Sepertinya ini agak panjang tapi mari kita mulai…

Rabu pagi lalu, saat saya hendak menuju kampus, tiba-tiba ada panggilan masuk di ponsel Ibunya maha. Di layar ponsel tertera nama Rio, sahabat kami berdua yang belakangan ini begitu sibuk berkeliling Indonesia Timur. Saya mengangkatnya dan singkat cerita ia menawari saya kerjaan. Jadi Rio punya teman dari Jakarta yang sedang memverifikasi pelaksanaan program bantuan pemerintah. Tugasnya sederhana. Saya diminta memverifikasi apa masyarakat yang menerima bantuan pemerintah melalui berbagai program seperti BLT masih memegang sebuah kartu yang berwarna kuning yang diberi nama Kartu Perlindungan Sosial. Seperti biasa saya tak mungkin menolak apalagi ada iming-iming rupiah disana…hehehe.

Saya hanya diwajibkan memverifikasi sepuluh pemegang kartu kuning. Dan setiap kelurahan hanya boleh memverifikasi sepuluh pemegang kartu. Jadi kira-kira saya harus memverifikasi pemegang kartu di tiga kelurahan yang berbeda. Di hari rabu saya berhasil mengumpulkan data tentang pemegang kartu sepuluh keluarga di teritori Kelurahan Tamalanrea Indah. Dan survey saya lanjutkan di hari berikutnya. Dan dimulailah rentetan cerita-cerita seru di hari kamis.

Hari kamis kemarin saya punya agenda yang cukup padat. Untuk semester ini saya mengajar dua mata kuliah di hari ini. Jam delapan pagi dan jam setengah empat sore. Dan disela-sela jam itu lah saya bisa melanjutkan survey. Saya masih butuh data dari lima belas kepala keluarga pemegang kartu.

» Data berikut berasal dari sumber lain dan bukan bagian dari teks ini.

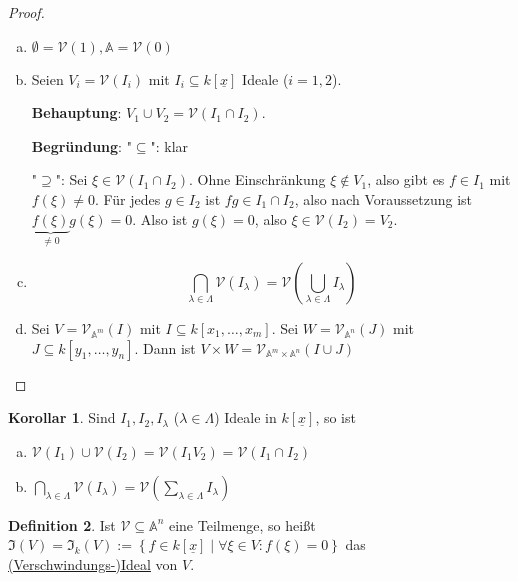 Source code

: \documentclass[
twoside=semi,
fontsize=12,
DIV=12, 
cleardoublepage=current,
leqno,
headings=optiontoheadandtoc, 
toc=idx
]{scrbook}
\newcommand{\A}{\mathbb{A}}
\newcommand{\V}{\mathcal{V}}
\newcommand{\x}{\underline{x}}
\newcommand{\I}{\mathfrak{I}}
\newcommand{\brac}[1]{\left( #1 \right)}
\newcommand{\set}[1]{\left\{ #1 \right\}}
\newcommand{\emphasize}[1]{\underline{#1}}
\theoremstyle{definition}
\newtheorem{definition}{Definition}[section]
\newtheorem{korollar}[definition]{Korollar}
\begin{document}
	\begin{proof}\hfill
		\begin{enumerate}[(a)]
			\item $\emptyset = \V(1), \A = \V(0)$
			
			\item Seien $V_i = \V(I_i)$ mit $I_i \subseteq k[\x]$ Ideale ($i = 1, 2$).
			\begin{tcolorbox}[colback=white,colframe=blue,arc=0cm]
				\textbf{Behauptung}: $V_1 \cup V_2 = \V(I_1 \cap I_2)$.
				
				\tcblower
				\textbf{Begr\"undung}: \newline
				"$\subseteq$": klar
				
				\medskip\noindent
				"$\supseteq$": Sei $\xi \in \V(I_1 \cap I_2)$. Ohne Einschr\"ankung $\xi \notin V_1$, also gibt es $f \in I_1$ mit $f(\xi) \neq 0$. F\"ur jedes $g \in I_2$ ist $fg \in I_1 \cap I_2$, also nach Voraussetzung ist $\underbrace{f(\xi)}_{\neq 0}g(\xi) = 0$. Also ist $g(\xi) = 0$, also $\xi \in \V(I_2) = V_2$.
			\end{tcolorbox}
			
			\item \[\bigcap_{\lambda \in \Lambda} \V(I_\lambda) = \V\brac{\bigcup_{\lambda \in \Lambda} I_\lambda}\]
			
			\item Sei $V = \V_{\A^m}(I)$ mit $I \subseteq k[x_1, \dots, x_m]$. Sei $W = \V_{\A^n}(J)$ mit $J \subseteq k[y_1, \dots, y_n]$. Dann ist
			$V\times W = \V_{\A^m\times \A^n}(I \cup J)$
		\end{enumerate}
	\end{proof}

	\begin{korollar}\label{1.2.5}\hfill\newline
		Sind $I_1, I_2, I_\lambda$ ($\lambda \in \Lambda$) Ideale in $k[\x]$, so ist
		\begin{enumerate}[(a)]
			\item $\V(I_1)\cup \V(I_2) = \V(I_1V_2) = \V(I_1 \cap I_2)$
			
			\item $\displaystyle \bigcap_{\lambda \in \Lambda} \V(I_\lambda) = \V\brac{\sum_{\lambda \in \Lambda} I_\lambda}$
		\end{enumerate}
	\end{korollar}

	\begin{definition}\label{1.2.6}\hfill\newline
		Ist $\V \subseteq \A^n$ eine Teilmenge, so hei\ss t $\I(V) = \I_k(V) := \set{f \in k[\x] \mid \forall \xi \in V: f(\xi) = 0}$ das \emphasize{(Verschwindungs-)Ideal} von $V$.
	\end{definition}
\end{document}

Pagi-pagi saya sudah berangkat menuju kampus setelah mengantarkan maha ke sekolahnya. Keringat membasuhi tubuh saat sampai di kampus karena barusan saja bertemu kemacetan rutin yang maha epic setiap pagi di bilangan adipura. Setelah durasi kuliah dua jam terpenuhi, saya segera balik ke ruamh mengambil kuesioner dan berangkat menuju tempat survey. Kali ini saya memilih wilayah Kelurahan Tamalanrea Jaya. Kelurahan ini meliputi area perumahan dosen Unhas dan sekitarnya. Saya tak mesti repot memilih keluarga pemegang kartu karena saya sudah dibekali puluhan nama untuk tiap kelurahan. Untuk Kelurahan Tamalanrea Jaya ini, saya memilih area survey di sekitaran Perintis Kemerdekaan VI karena disitu terdapat sembilan kepala keluarga pemegang kartu kuning. Artinya saya hanya fokus di satu tempat saja untuk kelurahan ini.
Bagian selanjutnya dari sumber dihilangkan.